* **Stored dataset items**
Content starts

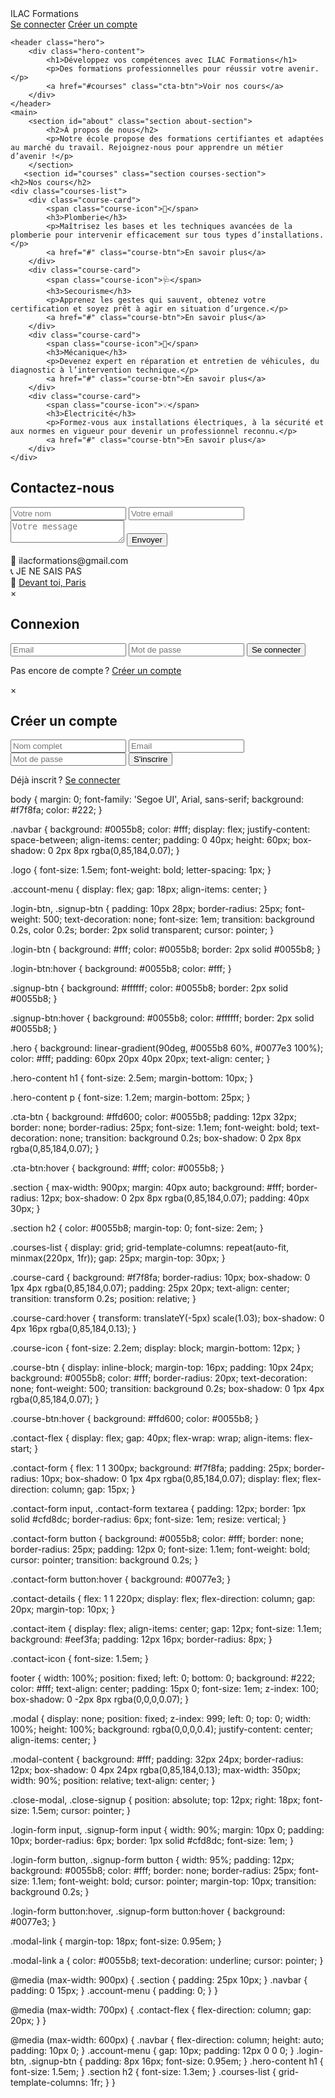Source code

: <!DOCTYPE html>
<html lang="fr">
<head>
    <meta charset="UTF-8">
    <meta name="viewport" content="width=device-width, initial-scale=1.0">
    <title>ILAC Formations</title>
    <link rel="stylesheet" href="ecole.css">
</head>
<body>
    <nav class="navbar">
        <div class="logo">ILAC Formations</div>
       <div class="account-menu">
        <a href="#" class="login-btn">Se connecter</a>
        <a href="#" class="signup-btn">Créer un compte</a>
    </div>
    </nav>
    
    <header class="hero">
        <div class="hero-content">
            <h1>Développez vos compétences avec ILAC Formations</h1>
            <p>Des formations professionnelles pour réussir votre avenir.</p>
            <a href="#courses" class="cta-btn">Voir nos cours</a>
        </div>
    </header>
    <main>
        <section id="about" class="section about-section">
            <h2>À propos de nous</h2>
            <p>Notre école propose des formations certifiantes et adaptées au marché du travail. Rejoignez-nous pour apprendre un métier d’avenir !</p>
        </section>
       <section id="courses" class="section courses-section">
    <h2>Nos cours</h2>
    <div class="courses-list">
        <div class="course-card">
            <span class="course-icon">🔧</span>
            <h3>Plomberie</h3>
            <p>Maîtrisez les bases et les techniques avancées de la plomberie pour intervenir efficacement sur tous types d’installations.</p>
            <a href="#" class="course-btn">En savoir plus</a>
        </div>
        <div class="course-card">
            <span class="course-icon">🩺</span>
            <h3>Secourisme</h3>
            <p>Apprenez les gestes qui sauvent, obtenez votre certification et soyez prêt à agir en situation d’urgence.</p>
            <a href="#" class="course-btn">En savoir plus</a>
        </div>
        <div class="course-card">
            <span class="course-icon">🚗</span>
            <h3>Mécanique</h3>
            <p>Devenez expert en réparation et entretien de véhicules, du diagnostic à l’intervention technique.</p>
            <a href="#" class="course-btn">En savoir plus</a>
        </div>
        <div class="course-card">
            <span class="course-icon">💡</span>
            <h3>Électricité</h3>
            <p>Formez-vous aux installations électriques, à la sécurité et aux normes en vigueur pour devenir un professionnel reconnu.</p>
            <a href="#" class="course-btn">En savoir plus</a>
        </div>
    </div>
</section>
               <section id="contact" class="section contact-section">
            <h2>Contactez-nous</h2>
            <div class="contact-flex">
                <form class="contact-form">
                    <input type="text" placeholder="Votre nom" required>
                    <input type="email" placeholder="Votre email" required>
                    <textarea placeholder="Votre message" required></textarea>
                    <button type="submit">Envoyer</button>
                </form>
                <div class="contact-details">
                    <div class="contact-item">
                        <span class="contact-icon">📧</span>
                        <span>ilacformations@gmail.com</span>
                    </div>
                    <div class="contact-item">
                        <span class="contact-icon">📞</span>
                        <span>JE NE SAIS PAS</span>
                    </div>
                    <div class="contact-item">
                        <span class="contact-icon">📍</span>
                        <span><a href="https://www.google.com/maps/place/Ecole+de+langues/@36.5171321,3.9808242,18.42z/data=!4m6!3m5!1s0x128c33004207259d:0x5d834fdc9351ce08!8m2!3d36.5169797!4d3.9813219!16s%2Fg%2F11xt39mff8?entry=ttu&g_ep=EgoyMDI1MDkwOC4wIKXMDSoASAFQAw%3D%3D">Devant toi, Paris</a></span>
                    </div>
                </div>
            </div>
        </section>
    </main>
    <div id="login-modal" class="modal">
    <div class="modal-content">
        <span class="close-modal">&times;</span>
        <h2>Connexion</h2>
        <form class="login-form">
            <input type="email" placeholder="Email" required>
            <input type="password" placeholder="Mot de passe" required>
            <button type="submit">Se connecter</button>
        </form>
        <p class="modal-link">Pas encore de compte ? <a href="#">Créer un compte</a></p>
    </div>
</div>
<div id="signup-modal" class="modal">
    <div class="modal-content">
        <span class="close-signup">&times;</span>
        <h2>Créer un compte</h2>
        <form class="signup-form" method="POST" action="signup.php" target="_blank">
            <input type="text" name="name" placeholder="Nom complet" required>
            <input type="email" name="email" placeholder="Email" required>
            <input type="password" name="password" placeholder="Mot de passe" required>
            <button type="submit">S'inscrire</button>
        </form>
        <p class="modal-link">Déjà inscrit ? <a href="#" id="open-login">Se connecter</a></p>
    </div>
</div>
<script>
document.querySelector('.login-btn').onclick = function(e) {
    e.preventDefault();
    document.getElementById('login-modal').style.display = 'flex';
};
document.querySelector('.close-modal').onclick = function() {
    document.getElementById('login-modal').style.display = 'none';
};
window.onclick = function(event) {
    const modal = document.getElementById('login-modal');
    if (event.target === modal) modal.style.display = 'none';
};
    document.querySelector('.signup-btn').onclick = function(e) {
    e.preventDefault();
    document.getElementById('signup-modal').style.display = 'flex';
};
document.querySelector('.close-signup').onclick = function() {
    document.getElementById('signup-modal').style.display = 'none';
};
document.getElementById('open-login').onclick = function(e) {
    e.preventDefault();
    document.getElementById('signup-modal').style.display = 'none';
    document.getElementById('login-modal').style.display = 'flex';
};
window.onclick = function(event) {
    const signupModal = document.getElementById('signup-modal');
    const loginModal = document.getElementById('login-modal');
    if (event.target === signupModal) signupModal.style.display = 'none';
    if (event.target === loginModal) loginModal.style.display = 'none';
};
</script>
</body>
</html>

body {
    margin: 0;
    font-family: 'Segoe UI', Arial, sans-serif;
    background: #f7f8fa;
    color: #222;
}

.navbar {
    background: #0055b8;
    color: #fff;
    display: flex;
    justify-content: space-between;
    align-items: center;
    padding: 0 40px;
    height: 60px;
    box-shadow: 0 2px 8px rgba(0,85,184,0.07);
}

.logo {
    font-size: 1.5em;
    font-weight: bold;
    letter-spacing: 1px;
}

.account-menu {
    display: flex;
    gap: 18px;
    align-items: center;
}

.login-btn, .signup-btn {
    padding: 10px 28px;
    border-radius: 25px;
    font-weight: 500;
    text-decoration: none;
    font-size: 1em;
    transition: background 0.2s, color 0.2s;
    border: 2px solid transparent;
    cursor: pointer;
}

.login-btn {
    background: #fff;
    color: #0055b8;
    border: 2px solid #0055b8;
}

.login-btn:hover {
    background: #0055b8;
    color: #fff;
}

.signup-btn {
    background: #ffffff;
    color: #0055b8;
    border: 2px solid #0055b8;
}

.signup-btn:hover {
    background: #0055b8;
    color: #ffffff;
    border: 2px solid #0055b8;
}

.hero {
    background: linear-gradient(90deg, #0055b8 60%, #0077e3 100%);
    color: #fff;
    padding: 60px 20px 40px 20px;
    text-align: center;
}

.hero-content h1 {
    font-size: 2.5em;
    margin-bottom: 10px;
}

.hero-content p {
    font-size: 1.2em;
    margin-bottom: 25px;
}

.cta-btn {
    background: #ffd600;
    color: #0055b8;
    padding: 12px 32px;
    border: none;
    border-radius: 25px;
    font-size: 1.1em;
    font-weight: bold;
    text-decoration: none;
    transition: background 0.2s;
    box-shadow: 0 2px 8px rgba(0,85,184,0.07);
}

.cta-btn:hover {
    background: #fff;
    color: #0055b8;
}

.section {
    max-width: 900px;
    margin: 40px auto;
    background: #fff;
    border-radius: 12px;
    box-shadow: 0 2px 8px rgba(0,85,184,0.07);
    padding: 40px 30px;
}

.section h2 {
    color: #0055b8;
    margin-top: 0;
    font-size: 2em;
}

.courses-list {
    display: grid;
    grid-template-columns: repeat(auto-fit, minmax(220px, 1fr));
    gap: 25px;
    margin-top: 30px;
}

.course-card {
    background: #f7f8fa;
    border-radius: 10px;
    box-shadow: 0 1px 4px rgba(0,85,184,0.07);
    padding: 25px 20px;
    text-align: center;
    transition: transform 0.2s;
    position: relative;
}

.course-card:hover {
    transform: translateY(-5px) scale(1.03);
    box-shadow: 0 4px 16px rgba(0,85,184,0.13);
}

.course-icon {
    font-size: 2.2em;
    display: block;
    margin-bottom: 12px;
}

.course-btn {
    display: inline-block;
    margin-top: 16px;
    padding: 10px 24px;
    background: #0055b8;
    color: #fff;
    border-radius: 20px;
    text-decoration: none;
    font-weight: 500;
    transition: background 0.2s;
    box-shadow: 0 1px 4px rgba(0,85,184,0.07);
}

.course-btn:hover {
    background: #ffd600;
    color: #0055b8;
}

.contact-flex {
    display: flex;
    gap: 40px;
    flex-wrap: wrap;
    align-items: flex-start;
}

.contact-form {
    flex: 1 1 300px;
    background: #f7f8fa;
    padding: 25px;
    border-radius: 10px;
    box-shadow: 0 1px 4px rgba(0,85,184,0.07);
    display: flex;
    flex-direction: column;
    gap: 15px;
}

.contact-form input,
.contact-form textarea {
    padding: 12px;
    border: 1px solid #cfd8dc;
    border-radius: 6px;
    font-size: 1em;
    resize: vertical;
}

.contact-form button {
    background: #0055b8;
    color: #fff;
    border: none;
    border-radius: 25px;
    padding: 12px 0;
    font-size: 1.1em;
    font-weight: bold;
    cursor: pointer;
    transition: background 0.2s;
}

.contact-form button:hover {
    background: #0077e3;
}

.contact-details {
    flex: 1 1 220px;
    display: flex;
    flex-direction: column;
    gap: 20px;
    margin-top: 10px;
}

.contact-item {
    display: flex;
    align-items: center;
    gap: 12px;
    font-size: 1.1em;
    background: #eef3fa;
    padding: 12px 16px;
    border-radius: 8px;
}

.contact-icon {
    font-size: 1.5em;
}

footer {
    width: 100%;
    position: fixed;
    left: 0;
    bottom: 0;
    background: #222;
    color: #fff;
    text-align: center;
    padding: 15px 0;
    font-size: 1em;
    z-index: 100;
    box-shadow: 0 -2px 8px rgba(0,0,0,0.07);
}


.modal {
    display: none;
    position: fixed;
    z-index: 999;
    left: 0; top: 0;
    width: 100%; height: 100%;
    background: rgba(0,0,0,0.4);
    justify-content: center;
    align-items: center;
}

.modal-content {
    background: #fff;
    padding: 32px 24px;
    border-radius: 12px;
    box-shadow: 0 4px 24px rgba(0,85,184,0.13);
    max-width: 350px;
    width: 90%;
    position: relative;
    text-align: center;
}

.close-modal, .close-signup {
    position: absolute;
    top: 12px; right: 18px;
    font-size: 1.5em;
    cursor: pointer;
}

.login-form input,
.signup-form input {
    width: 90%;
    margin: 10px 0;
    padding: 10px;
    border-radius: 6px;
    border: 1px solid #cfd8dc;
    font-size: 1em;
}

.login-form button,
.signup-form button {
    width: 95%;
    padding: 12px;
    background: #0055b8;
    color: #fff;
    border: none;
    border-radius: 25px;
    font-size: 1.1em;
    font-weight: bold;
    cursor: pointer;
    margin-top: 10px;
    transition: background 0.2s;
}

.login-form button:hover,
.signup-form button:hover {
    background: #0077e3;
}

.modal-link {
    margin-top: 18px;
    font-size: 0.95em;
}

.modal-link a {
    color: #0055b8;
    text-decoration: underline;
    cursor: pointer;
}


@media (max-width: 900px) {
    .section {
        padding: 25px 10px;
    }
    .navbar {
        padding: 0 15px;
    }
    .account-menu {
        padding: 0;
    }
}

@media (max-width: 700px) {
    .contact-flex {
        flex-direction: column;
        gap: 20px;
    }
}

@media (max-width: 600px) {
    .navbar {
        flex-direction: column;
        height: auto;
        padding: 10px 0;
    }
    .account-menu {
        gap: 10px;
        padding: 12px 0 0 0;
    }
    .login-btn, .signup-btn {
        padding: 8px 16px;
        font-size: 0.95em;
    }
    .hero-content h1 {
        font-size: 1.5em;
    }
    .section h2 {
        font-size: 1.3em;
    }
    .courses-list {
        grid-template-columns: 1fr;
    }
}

Content ends

* **Exercise**
Tally the lines in the records containing the string "passe"; output only the tally.

* **Written answer**
2